-- EXERCISE INSTRUCTIONS --
From the records below, output exactly the lines running from the line containing "Pycnic závisí pouze" through the line containing "který ukazuje, jak", and no others.

• • • • • • •

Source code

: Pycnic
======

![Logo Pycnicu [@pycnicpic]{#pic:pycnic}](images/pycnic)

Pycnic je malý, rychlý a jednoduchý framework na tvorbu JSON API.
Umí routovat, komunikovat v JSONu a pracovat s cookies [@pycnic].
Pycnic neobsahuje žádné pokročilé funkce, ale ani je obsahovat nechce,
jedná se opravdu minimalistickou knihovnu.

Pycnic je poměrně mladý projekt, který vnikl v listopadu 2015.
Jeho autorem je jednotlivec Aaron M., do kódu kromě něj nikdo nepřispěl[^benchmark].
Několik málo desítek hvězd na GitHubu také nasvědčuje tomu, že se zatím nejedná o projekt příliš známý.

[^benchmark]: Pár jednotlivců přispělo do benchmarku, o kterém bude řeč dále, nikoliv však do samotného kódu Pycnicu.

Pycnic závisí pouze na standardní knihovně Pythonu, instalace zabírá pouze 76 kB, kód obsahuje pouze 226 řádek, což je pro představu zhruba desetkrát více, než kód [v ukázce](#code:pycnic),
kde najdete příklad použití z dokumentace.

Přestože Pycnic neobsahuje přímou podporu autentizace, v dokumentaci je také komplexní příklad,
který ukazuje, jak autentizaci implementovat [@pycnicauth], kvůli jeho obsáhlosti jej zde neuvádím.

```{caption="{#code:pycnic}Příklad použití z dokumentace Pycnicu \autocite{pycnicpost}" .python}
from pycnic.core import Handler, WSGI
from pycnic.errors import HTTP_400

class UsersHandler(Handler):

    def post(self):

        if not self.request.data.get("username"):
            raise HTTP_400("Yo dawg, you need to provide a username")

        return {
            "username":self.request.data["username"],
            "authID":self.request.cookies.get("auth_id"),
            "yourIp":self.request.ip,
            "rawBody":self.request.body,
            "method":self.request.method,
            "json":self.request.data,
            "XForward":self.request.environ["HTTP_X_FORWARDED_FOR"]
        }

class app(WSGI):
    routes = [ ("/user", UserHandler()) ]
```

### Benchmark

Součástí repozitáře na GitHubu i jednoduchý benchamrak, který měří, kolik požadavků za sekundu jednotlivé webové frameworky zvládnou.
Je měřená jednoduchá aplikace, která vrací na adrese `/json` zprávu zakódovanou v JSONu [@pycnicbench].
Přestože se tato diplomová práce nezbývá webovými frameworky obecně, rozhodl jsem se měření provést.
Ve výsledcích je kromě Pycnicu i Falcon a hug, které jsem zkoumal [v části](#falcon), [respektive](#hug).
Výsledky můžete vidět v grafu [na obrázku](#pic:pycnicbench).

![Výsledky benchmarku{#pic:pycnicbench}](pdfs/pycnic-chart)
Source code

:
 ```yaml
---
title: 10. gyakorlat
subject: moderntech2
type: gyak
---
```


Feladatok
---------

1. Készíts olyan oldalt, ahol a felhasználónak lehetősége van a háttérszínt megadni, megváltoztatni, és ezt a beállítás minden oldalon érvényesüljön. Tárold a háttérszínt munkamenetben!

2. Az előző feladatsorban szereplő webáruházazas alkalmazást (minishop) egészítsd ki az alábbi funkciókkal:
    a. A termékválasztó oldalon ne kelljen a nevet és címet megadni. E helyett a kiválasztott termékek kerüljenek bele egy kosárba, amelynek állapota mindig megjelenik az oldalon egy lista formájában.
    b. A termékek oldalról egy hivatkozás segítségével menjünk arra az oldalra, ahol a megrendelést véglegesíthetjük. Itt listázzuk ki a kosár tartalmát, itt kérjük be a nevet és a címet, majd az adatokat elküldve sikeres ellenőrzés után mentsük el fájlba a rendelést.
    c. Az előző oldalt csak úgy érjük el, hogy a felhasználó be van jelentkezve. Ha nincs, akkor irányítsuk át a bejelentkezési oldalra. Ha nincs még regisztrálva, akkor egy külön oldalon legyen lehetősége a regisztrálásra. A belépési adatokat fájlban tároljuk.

• • • • • • •

-- RESULT OF THIS TASK --
Pycnic závisí pouze na standardní knihovně Pythonu, instalace zabírá pouze 76 kB, kód obsahuje pouze 226 řádek, což je pro představu zhruba desetkrát více, než kód [v ukázce](#code:pycnic),
kde najdete příklad použití z dokumentace.

Přestože Pycnic neobsahuje přímou podporu autentizace, v dokumentaci je také komplexní příklad,
který ukazuje, jak autentizaci implementovat [@pycnicauth], kvůli jeho obsáhlosti jej zde neuvádím.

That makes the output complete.